*** Opening Data to use ***
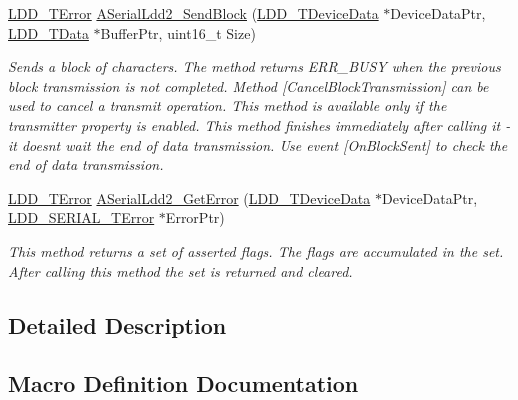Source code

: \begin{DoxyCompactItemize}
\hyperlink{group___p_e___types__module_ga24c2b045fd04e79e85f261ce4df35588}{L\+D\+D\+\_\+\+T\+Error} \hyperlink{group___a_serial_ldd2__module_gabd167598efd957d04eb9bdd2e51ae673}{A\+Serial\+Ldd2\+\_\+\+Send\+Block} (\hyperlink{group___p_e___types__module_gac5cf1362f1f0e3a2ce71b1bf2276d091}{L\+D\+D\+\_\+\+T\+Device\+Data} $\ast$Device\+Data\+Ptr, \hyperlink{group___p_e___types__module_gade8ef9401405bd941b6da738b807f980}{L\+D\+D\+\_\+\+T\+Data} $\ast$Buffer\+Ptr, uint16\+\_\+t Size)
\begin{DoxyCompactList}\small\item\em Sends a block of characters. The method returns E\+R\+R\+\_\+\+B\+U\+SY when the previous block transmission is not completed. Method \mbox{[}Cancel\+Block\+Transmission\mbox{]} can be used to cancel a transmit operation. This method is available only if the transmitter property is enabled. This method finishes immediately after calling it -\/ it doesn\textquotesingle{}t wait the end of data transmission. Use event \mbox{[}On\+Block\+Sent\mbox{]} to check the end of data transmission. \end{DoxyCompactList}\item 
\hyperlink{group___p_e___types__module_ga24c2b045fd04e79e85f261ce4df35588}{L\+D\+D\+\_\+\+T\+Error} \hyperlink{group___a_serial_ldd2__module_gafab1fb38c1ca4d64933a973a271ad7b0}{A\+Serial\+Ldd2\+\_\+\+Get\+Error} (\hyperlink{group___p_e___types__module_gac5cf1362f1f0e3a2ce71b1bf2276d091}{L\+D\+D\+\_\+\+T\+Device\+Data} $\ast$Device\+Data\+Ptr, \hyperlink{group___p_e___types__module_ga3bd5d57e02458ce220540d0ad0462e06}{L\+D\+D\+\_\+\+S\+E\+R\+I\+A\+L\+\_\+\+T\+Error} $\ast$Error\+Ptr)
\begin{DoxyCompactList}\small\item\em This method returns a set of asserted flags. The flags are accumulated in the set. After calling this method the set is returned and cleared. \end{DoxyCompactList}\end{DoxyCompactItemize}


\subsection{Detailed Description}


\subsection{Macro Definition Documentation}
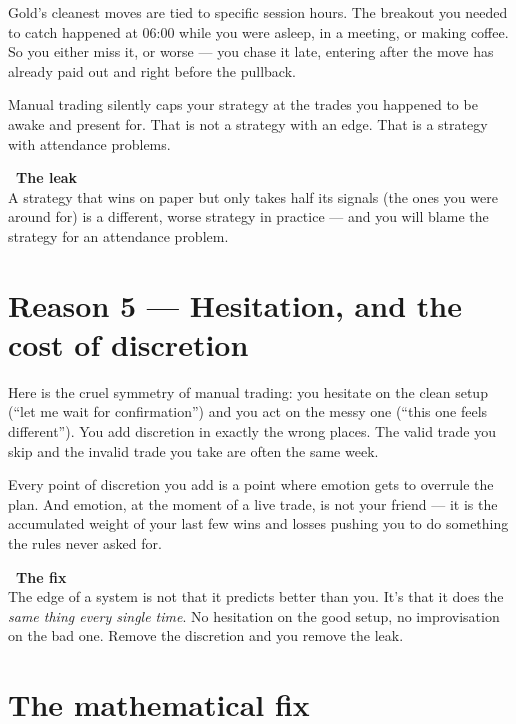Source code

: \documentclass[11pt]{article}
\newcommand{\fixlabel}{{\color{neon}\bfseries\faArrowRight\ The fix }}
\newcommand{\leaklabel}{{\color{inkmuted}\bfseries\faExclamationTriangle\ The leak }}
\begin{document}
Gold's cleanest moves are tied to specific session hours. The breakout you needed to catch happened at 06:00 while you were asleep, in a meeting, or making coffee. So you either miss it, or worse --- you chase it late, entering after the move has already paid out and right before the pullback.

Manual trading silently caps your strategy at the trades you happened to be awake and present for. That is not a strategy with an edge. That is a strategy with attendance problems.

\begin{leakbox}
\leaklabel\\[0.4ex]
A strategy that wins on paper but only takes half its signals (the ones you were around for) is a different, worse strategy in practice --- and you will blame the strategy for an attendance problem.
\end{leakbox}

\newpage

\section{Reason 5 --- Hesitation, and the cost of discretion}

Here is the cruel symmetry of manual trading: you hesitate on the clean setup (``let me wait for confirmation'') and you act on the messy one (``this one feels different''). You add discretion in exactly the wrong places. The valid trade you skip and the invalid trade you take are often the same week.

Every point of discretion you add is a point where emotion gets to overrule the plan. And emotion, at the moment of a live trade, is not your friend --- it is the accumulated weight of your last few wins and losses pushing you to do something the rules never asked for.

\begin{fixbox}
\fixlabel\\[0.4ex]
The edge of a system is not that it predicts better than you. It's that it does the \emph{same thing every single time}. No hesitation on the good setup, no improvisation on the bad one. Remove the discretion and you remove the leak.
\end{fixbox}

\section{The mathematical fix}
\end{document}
*** Closing Data to use ***
Task objective:
If a line of the data holds the string "strategy", list it.

Response to the task:
Manual trading silently caps your strategy at the trades you happened to be awake and present for. That is not a strategy with an edge. That is a strategy with attendance problems.
A strategy that wins on paper but only takes half its signals (the ones you were around for) is a different, worse strategy in practice --- and you will blame the strategy for an attendance problem.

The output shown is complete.